We are exposed to multiple man-made chemicals from various sources. The EDC-MixRisk research project, coordinated by Karolinska Institutet, Swetox, emphasizes the need to address the effects of chemicals as mixtures in order not to underestimate the risks they pose. The current risk assessment paradigm seems to be falling short as it is largely based on considering one chemical at a time.

The EDC-MixRisk research project studies the effects of endocrine-disrupting chemicals (EDCs), focusing on EDC-mixtures and their effects on the developing foetus. Endocrine disruptors are chemicals that interfere with our hormonal system, and they have been linked to various diseases and disorders, e.g., infertility, cancer, obesity and impaired neurodevelopment.

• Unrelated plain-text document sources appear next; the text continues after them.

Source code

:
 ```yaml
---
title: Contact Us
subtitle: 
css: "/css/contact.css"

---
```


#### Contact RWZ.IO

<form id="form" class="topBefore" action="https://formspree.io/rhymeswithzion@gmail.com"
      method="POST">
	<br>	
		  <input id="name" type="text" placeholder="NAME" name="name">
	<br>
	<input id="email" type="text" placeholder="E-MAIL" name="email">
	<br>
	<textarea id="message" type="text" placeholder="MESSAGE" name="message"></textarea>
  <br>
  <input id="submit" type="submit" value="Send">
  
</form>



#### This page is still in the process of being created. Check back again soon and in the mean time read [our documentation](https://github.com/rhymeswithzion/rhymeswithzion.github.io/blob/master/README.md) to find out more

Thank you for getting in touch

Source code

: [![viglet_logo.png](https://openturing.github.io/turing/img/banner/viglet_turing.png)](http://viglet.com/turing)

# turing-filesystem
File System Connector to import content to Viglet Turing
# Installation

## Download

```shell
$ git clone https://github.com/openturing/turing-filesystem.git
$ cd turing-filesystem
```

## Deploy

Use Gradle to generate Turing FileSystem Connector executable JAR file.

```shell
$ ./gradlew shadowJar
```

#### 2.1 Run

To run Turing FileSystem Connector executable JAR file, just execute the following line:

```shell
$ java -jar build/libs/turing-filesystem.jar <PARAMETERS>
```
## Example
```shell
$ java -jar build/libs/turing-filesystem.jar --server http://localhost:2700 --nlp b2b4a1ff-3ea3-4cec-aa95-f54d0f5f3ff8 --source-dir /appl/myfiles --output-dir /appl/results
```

EDCs are ubiquitous contaminants in our environment as they can be found in everyday products, such as in plastic bottles, toys, cosmetics, electronics, textiles and even in food as pesticide residues and as additives in food contact materials. The chemicals used in various products and materials leak and migrate to the environment reaching also us, human beings.

“To study effects of these chemicals in mixtures, we used real-life exposure data from the Swedish SELMA pregnancy cohort to see which chemicals the mothers and their children were exposed to, and identified EDC mixtures in prenatal urine and blood that were associated with adverse health outcomes in the children as a first step,” explains Carl-Gustaf Bornehag, Professor in Public Health Sciences at Karlstad University, Sweden.

“Based on the chemicals measured in mothers’ serum and urine, we established reference chemical mixtures in the project. They were then tested in experimental models for potential adverse effects in terms of growth and metabolism, neurodevelopment and sexual development,” he continues.